The crash-proof car is a step closer to reality with the launch of technology that enables a vehicle to drive itself. German company Ibeo has developed a system that uses lasers mounted at the front and rear of a car to scan for obstacles.

The crash-proof technology was one of the developments discussed at the Intelligent Transport Systems Congress in Stockholm this week.

A common theme running through the Congress was the likelihood that cars would soon be able to communicate with each other to share information on congestion, road hazards and even local amenities.

The same technology is able to track the location, speed and direction of travel of every vehicle and is a pre-cursor to pan-European road-user charging.

European Union funding worth £36m is helping develop the technology to reduce road traffic collisions, congestion and carbon emissions and could be installed in all new cars by 2013.

How does car tracking work?

Cooperative Vehicle-Infrastructure Systems (CVIS) could be described as air traffic control for the roads. It uses mobile phone, microwave and infrared technology to allow cars to communicate with each other and a central control centre. It promises to make car journeys safer, quicker and more fuel efficient, but crucially it paves the way for road-user charging and even ‘crash-proof’ cars.

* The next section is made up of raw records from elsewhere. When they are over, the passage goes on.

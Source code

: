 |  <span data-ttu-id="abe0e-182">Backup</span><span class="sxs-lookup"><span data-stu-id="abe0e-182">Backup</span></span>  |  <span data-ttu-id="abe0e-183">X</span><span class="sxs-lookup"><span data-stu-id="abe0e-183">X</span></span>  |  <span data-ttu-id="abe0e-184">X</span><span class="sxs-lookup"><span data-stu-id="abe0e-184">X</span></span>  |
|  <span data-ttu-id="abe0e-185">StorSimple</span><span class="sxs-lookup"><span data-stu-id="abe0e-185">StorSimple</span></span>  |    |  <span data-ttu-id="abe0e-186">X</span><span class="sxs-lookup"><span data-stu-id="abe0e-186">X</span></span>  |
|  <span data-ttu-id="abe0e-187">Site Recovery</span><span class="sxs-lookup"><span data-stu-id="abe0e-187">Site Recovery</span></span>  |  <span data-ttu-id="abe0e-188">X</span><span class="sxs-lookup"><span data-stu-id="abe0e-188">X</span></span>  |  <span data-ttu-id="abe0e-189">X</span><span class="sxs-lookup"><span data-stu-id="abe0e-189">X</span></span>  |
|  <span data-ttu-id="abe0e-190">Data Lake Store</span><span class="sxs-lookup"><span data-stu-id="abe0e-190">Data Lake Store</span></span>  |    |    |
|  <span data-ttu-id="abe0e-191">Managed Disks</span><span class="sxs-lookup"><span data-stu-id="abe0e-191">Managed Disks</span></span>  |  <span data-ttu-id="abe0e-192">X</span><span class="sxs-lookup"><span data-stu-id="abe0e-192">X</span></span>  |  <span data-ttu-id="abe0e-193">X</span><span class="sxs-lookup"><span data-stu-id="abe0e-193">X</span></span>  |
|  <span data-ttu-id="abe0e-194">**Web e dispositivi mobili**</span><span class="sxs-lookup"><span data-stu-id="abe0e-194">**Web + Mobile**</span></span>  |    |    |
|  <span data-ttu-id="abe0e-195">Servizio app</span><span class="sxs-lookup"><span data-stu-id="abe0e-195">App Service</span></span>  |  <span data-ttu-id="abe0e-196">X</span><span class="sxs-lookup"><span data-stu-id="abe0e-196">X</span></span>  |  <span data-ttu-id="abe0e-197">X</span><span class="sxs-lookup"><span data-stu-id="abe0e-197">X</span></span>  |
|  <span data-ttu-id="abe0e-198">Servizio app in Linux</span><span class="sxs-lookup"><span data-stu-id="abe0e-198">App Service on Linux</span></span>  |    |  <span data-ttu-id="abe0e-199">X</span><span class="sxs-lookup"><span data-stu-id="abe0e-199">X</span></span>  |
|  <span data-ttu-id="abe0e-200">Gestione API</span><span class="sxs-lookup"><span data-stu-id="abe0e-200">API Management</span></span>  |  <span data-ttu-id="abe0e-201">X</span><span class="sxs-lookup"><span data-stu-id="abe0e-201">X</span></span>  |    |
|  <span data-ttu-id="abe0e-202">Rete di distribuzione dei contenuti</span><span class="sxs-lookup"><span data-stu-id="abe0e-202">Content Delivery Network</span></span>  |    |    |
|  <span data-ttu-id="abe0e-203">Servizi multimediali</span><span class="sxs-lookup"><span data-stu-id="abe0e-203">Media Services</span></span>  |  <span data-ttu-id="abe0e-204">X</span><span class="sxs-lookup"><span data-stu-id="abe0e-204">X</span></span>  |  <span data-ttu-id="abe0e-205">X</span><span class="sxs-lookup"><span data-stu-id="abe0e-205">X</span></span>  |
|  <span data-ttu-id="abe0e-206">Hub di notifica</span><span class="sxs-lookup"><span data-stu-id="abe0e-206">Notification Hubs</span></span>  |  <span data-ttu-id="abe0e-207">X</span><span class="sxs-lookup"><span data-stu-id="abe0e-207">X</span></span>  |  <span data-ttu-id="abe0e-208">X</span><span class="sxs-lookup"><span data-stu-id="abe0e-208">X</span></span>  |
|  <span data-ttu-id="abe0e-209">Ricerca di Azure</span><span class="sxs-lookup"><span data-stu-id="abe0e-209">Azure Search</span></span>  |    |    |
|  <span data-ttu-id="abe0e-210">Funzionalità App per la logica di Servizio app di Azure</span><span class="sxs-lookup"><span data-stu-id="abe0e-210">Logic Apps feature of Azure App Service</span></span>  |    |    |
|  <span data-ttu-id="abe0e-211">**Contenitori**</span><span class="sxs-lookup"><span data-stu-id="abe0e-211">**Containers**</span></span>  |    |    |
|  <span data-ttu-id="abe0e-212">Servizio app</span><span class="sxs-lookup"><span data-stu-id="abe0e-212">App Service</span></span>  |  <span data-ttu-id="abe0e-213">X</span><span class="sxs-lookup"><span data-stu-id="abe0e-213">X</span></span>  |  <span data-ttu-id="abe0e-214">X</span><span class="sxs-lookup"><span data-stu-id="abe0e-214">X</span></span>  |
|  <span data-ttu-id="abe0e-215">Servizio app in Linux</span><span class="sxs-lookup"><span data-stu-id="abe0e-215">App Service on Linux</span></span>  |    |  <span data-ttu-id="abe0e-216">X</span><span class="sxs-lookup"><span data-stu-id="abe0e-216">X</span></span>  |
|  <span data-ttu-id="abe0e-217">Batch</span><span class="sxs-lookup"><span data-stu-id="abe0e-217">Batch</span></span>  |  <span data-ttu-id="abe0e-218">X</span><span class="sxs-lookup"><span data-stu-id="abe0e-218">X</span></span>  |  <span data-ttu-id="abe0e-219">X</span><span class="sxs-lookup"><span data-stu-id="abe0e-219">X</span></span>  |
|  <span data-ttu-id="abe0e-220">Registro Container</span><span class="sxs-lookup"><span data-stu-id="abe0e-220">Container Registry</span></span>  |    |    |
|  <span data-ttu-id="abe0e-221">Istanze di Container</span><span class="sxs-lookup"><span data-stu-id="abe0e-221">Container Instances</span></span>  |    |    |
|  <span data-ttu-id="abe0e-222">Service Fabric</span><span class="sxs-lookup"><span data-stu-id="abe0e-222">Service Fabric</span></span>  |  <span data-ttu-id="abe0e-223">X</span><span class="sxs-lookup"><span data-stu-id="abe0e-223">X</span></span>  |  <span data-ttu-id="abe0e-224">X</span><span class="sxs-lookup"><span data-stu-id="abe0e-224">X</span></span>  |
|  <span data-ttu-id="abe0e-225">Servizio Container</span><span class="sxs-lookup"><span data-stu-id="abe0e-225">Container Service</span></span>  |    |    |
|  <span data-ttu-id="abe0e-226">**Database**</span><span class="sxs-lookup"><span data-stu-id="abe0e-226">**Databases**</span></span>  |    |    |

A spokesperson for the Environmental Transport Association (ETA) said: “People will worry that the system heralds the arrival of Big Brother, but our mobile phone handsets already double as a highly-effective means of tracking our movements – everyone agrees that Britain needs a safe, reliable and high-quality transport system and technology that will reduce emissions, beat congestion and ultimately result in cars that drive themselves will feel no more an invasion of our privacy than the ability to send a text.”

What is road-user charging?

This charge is simply a method of charging the motorist for the use of the road.

At present the use of the road network is free. A motorist driving an electric car pays no tax or charge for using the roads – no fuel tax because no petrol is used and no vehicle excise duty because electric vehicles are zero rated. But electric vehicles still use roads and roads are valuable.

Indeed a motorist driving a standard family car pays around £900 a year not for using the roads but for having a vehicle and for using petrol – quite a different thing.